Text analysis meets business analytics
Text analyses also can be combined with quantitative data from business analytics systems. "We are seeing a lot of traction in these types of analyses," says Dan Lahl, senior director of product marketing at Sybase. "For example, if discussions in customer support forums indicate that a product is hard to use, it's helpful to know if it's your top customers who are commenting." However, identifying the top customers depends on certain criteria such as buying patterns and historical revenue amounts that are stored in structured databases.
Sybase IQ is a business analytics solution that indexes and stores unstructured data in the same system as structured data. Therefore, queries that combine both can be run, analyzed and correlated in the same system by Sybase IQ. For example, analysis of the customer comments, which originated as unstructured data, would be coded and stored in the database. Sybase IQ analyzes the coded comments relative to other factors, such as the number of years the customer has used the product.
Processing the raw text data is necessary for Sybase IQ to carry out its analyses. Sybase has partnered with ISYS Search Software to parse text for text indexing, and with Kapow Software to extract and transform data from the Web so that it can be consumed by Sybase IQ. "The processing power of Sybase IQ allows us to analyze data in real time so our customers can react quickly to changing circumstances that may be reflected in different types of data," Lahl explains. "Analysis of structured and unstructured data in combination offers insights that neither can provide alone."
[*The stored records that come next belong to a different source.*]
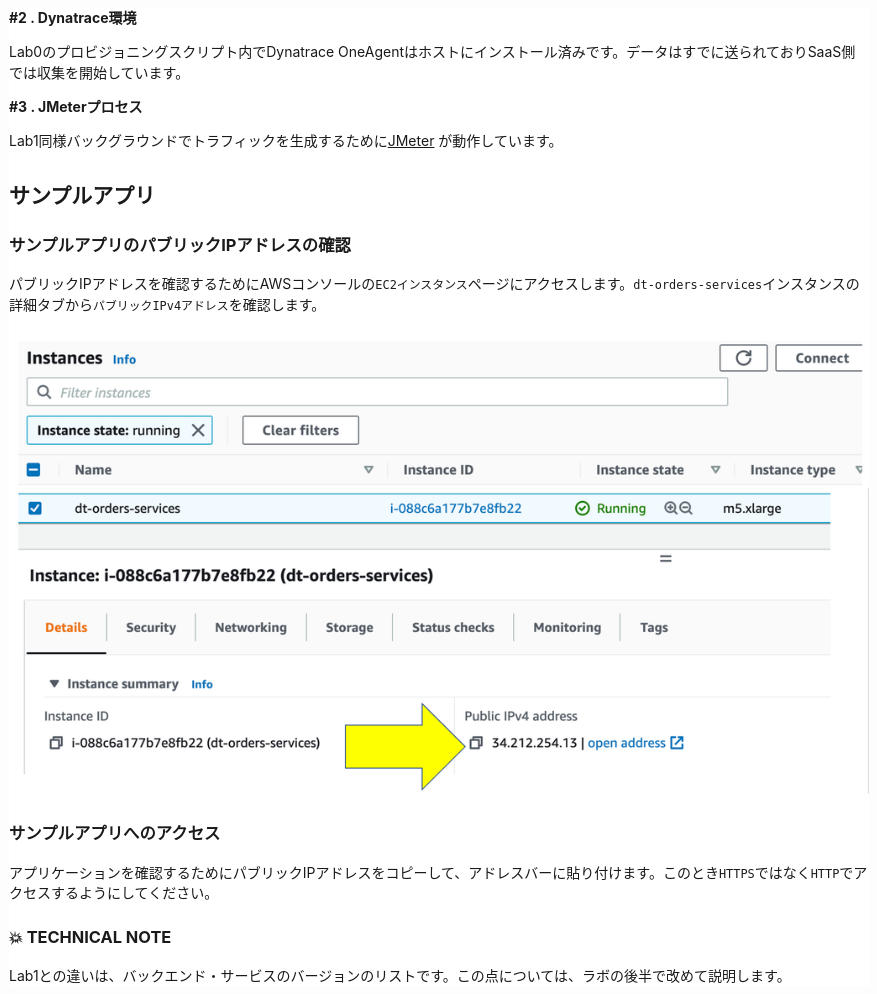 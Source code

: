 **#2 . Dynatrace環境**

Lab0のプロビジョニングスクリプト内でDynatrace OneAgentはホストにインストール済みです。データはすでに送られておりSaaS側では収集を開始しています。

**#3 . JMeterプロセス**

Lab1同様バックグラウンドでトラフィックを生成するために<a href="https://github.com/dt-orders/load-traffic" target="_blank">JMeter</a> が動作しています。

## サンプルアプリ

### サンプルアプリのパブリックIPアドレスの確認

パブリックIPアドレスを確認するためにAWSコンソールの`EC2インスタンス`ページにアクセスします。`dt-orders-services`インスタンスの詳細タブから`パブリックIPv4アドレス`を確認します。

![image](img/setup-services-ip-address.png)

### サンプルアプリへのアクセス

アプリケーションを確認するためにパブリックIPアドレスをコピーして、アドレスバーに貼り付けます。このとき`HTTPS`ではなく`HTTP`でアクセスするようにしてください。

### 💥 **TECHNICAL NOTE**

Lab1との違いは、バックエンド・サービスのバージョンのリストです。この点については、ラボの後半で改めて説明します。
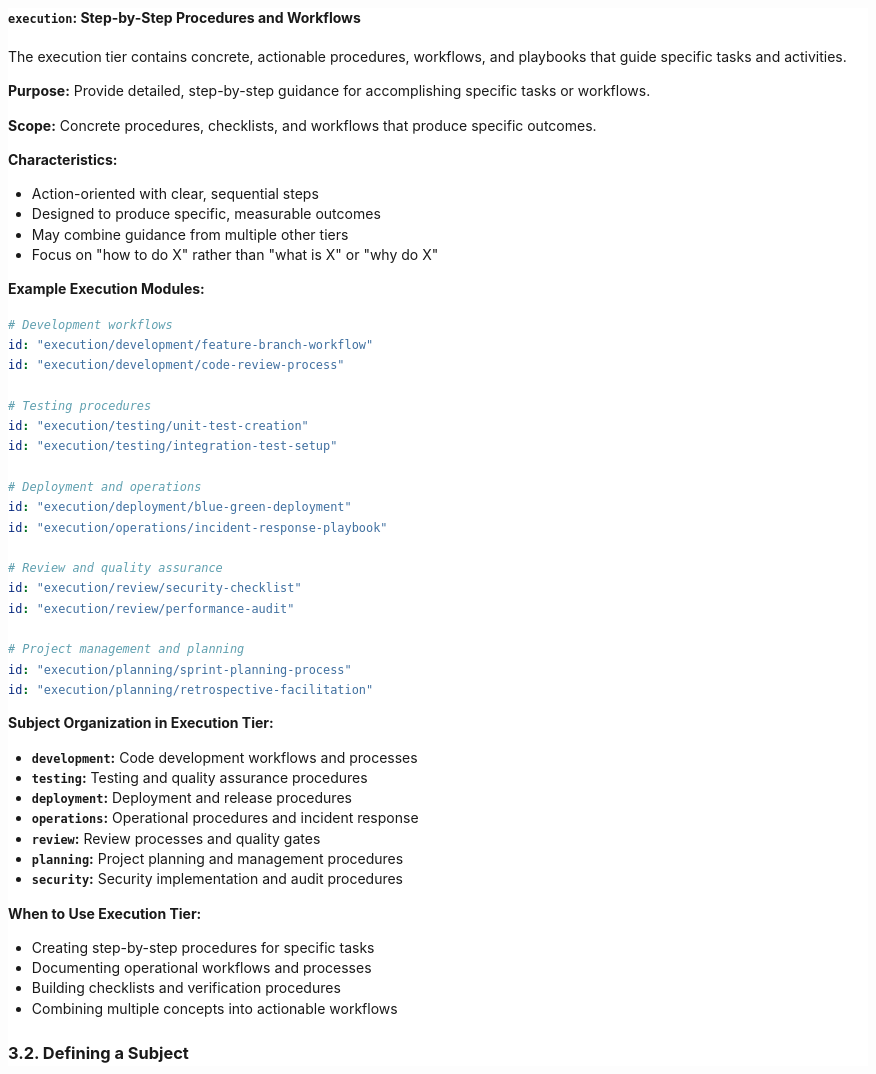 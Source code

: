 #### `execution`: Step-by-Step Procedures and Workflows

The execution tier contains concrete, actionable procedures, workflows, and playbooks that guide specific tasks and activities.

**Purpose:** Provide detailed, step-by-step guidance for accomplishing specific tasks or workflows.

**Scope:** Concrete procedures, checklists, and workflows that produce specific outcomes.

**Characteristics:**
- Action-oriented with clear, sequential steps
- Designed to produce specific, measurable outcomes
- May combine guidance from multiple other tiers
- Focus on "how to do X" rather than "what is X" or "why do X"

**Example Execution Modules:**
```yaml
# Development workflows
id: "execution/development/feature-branch-workflow"
id: "execution/development/code-review-process"

# Testing procedures
id: "execution/testing/unit-test-creation"
id: "execution/testing/integration-test-setup"

# Deployment and operations
id: "execution/deployment/blue-green-deployment"
id: "execution/operations/incident-response-playbook"

# Review and quality assurance
id: "execution/review/security-checklist"
id: "execution/review/performance-audit"

# Project management and planning
id: "execution/planning/sprint-planning-process"
id: "execution/planning/retrospective-facilitation"
```

**Subject Organization in Execution Tier:**
- **`development`:** Code development workflows and processes
- **`testing`:** Testing and quality assurance procedures
- **`deployment`:** Deployment and release procedures
- **`operations`:** Operational procedures and incident response
- **`review`:** Review processes and quality gates
- **`planning`:** Project planning and management procedures
- **`security`:** Security implementation and audit procedures

**When to Use Execution Tier:**
- Creating step-by-step procedures for specific tasks
- Documenting operational workflows and processes
- Building checklists and verification procedures
- Combining multiple concepts into actionable workflows

### 3.2. Defining a Subject
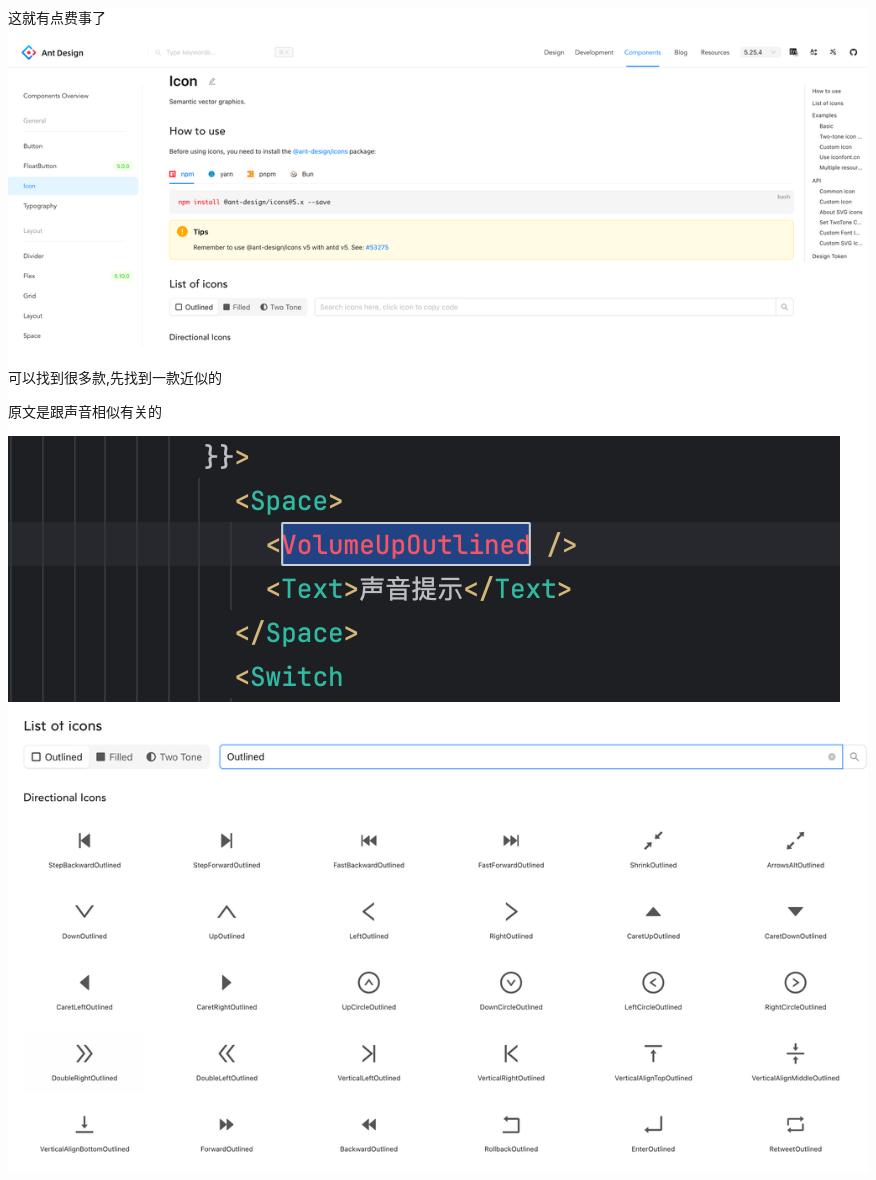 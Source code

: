 这就有点费事了

![image-20250605212908582](assets/image-20250605212908582.png)

可以找到很多款,先找到一款近似的

原文是跟声音相似有关的

![image-20250605213053102](assets/image-20250605213053102.png)

![image-20250605213021932](assets/image-20250605213021932.png)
Text analytics takes on bribery
In addition to providing more sophisticated e-discovery capability, text analytics technology is being used proactively by companies to search their records for vulnerabilities. "Text analytics can be useful at several stages," says Howard Sklar, senior counsel at Recommind. Recommind offers a family of products for information access, governance, e-discovery and compliance based on its Content Optimized Relevancy Engine (CORE) technology.
Bribery scandals in the mid-1970s prompted the passage of the Foreign Corruption Practices Act (FCPA) of 1977, which outlawed payments to foreign officials by U.S. companies in order to obtain business. In fact, bribery was quite widespread. A survey conducted by the Securities and Exchange Commission (SEC) indicated that many public companies, including about 20 percent of Fortune 500 companies, bribed foreign officials. In Europe, those payments were not only allowed but were tax-deductible as "ordinary and reasonable" business expenses until anti-bribery laws were passed there in the late 1990s.
The incentives for companies to put an end to those payments are now many and varied. Around 2005, the SEC began prosecuting cases more aggressively, and recently the Department of Justice (DOJ) began prosecuting individuals rather than just corporations. Financial penalties include not only fines, but also legal costs that may far exceed the fines. Shareholders can also sue the corporations, based on violations of the portion of the FCPA that requires accurate financial records. "General counsels at the firms began going to their compliance officers and saying, ‘What are we doing about this?'" Sklar explains. "That began a move toward a more proactive approach."
Through the use of text analytics combined with analysis of business intelligence (BI) data, companies can analyze information centered on high-risk employees and high-risk geographic areas and look for key indicators of problems. Detecting issues early is far better than having them discovered through an audit. "Over the next few years companies doing business globally will face increasing needs for risk management," Sklar says, "and text analysis is part of the solution."